Los tiempos han cambiado y poco a poco vemos más mujeres ocupando puestos de responsabilidad en nuestras universidades, siendo ya notable la presencia de rectoras en ellas. Una realidad que irá a más, pues como podemos comprobar cada día en muchas titulaciones, la mayoría del alumnado es femenino. Por todo ello no debía ser noticia que en una de las más antiguas y prestigiosas universidades de nuestro país una mujer haya logrado la dirección de una cátedra.

O sí. Porque cualquiera de quienes nos movemos en este apasionante mundo de la Universidad somos conscientes de las dificultades para ocupar cualquier puesto en ella.

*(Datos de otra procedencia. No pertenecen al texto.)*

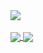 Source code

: <a href="https://github.com/RussellDash332/github-readme-stats">
  <img align="center" src="https://github-readme-stats.russelldash332.vercel.app/api?username=RussellDash332&count_private=true&hide_border=true&show_icons=true&theme=react&include_all_commits=true&hide=stars,issues&title_color=dd58c1&icon_color=dd58c1" />
  <br>
  <br>
  <img align="center" src="https://github-readme-stats.russelldash332.vercel.app/api/top-langs/?username=RussellDash332&langs_count=10&theme=react&hide_border=true&layout=compact&exclude_repo=github-readme-stats,nusmods&title_color=dd58c1"/>
  <img align="center" src="https://github-readme-stats.vercel.app/api/wakatime?username=RussellDash332&layout=compact&theme=react&hide_border=true&title_color=dd58c1"/>
</a>
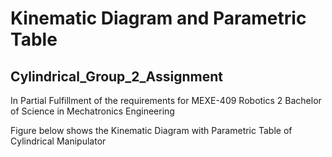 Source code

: # Kinematic Diagram and Parametric Table

## Cylindrical_Group_2_Assignment


In Partial Fulfillment of the requirements for MEXE-409 Robotics 2
Bachelor of Science in Mechatronics Engineering


Figure below shows the Kinematic Diagram with Parametric Table of Cylindrical Manipulator
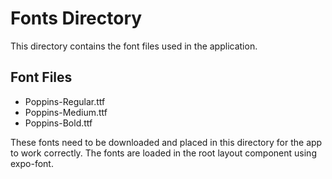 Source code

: # Fonts Directory

This directory contains the font files used in the application.

## Font Files
- Poppins-Regular.ttf
- Poppins-Medium.ttf
- Poppins-Bold.ttf

These fonts need to be downloaded and placed in this directory for the app to work correctly. The fonts are loaded in the root layout component using expo-font. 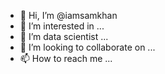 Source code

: - 👋 Hi, I’m @iamsamkhan
- 👀 I’m interested in ...
- 🌱 I’m data scientist  ...
- 💞️ I’m looking to collaborate on ...
- 📫 How to reach me ...

<!---
iamsamkhan/iamsamkhan is a ✨ special ✨ repository because its `README.md` (this file) appears on your GitHub profile.
You can click the Preview link to take a look at your changes.
--->
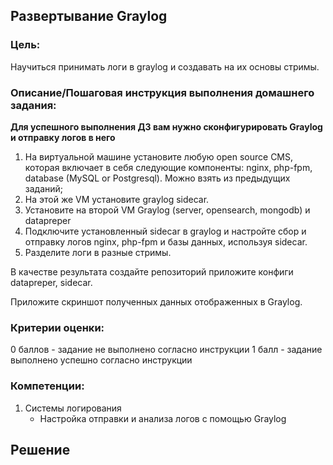 ## Развертывание Graylog

### Цель:
Научиться принимать логи в graylog и создавать на их основы стримы.

### Описание/Пошаговая инструкция выполнения домашнего задания:

**Для успешного выполнения ДЗ вам нужно сконфигурировать Graylog и отправку логов в него**
1. На виртуальной машине установите любую open source CMS, которая включает в себя следующие компоненты: nginx, php-fpm, database (MySQL or Postgresql). Можно взять из предыдущих заданий;
2. На этой же VM установите graylog sidecar.
3. Установите на второй VM Graylog (server, opensearch, mongodb) и datapreper
4. Подключите установленный sidecar в graylog и настройте сбор и отправку логов nginx, php-fpm и базы данных, используя sidecar.
5. Разделите логи в разные стримы.


В качестве результата создайте репозиторий приложите конфиги datapreper, sidecar.

Приложите скриншот полученных данных отображенных в Graylog.

### Критерии оценки:
0 баллов - задание не выполнено согласно инструкции
1 балл - задание выполнено успешно согласно инструкции


### Компетенции:
1. Системы логирования
   - Настройка отправки и анализа логов с помощью Graylog


## Решение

No voy a entrar en la recurrente, pero no por ello menos cierta, cuestión de la endogamia, sino simplemente, a nivel de exigencia legal, recordar que acceder a cualquiera de los niveles docentes comporta tener no sólo la titulación adecuada sino la acreditación pertinente para la plaza correspondiente. Una acreditación que, más allá de las complicaciones burocráticas existentes, supone poseer una serie de méritos, desde publicaciones, participación en congresos, seminarios, docencia, etc., con el fin de garantizar la excelencia por parte de quien imparte las clases, basada en el doble ámbito en el que nos debemos mover los profesores universitarios, la investigación y la enseñanza. Obviamente, sin los requisitos necesarios, no se puede dar clase, y, mucho menos en los niveles más elevados de la jerarquía docente. Y aquí nos encontramos con el hecho inaudito de que alguien que no sólo no es doctora, sino que ni siquiera posee una titulación superior, haya dirigido una cátedra.

Quizá haya gente, fuera de nuestro cerrado mundo universitario, que no le de importancia, que piense que es a lo sumo una muestra más de la picaresca hispana. Supongo que si en lugar de dedicarse a explicar cómo captar fondos la cátedra hubiera versado sobre cirugía no se opinaría lo mismo. Pero lo más grave es todo lo que aparece alrededor, las circunstancias en las que se ha ido produciendo, con la connivencia de quien debería haber velado por el prestigio de la institución, aunque fuera sólo por mantener la imagen de la misma. Cualquier profesor universitario que quiera poner en marcha un proyecto, sabe de las horas que ha de dedicar a rellenar formularios, a detallar los menores pormenores del mismo, a asegurar que se cumplen todos los requisitos, adjuntando minuciosamente la documentación que explicita absolutamente todo; y, después de ello, toca esperar el lento funcionamiento de la máquina burocrática, por lo general exasperante. Y, por supuesto, no aguarda, bajo ningún concepto, a que el rector se acerque a su casa para interesarse por el proyecto y que tras esta visita se disipen todos los obstáculos.

Más allá de los posibles problemas legales, que se me escapan, lo que está claro es que han fallado estrepitosamente la ética y la estética. No sólo porque la mujer del César además de ser honesta debe parecerlo, sino porque quien tiene la máxima responsabilidad de una institución centenaria no puede rebajar la dignidad de la misma. Han fallado, curiosamente, todos los mecanismos de control que al resto de los docentes nos supervisan con un rigor que ya hubiera querido para sí el Santo Oficio de la Inquisición. Se han acelerado unos plazos que habitualmente se demoran ad kalendas graecas. Y se ha dotado con generosidad, esa que a veces vemos que falta para mejorar las instalaciones, para pagar mejor al profesorado, para ofertar más becas que permitan el acceso a los estudios superiores de quienes menos medios tienen.

Unos hechos como los que estamos conociendo suponen un total desprestigio para toda la comunidad universitaria. Somos todos los que la componemos quienes nos vemos afectados por una conducta que, repito, más allá de la dimensión penal que tendrán que valorar los jueces, toca de lleno el ámbito de la ética profesional, desde la asunción de unas tareas para las que no se está cualificada hasta la connivencia por parte de quien tendría que haber mantenido su dignidad institucional. Es verdad que muchas veces, medio en broma, entre el profesorado comentamos que con los actuales criterios de acreditación Einstein o Menéndez Pelayo no podrían ser docentes universitarios; hay algo de verdad en ello y probablemente se requeriría repensar tanto los méritos como la forma de acreditarlos. Pero hoy por hoy, las reglas del juego son las que son, y hay que acatarlas. Amén de que, visto lo visto, tampoco nos encontramos ante Hannah Arendt o madame Curie.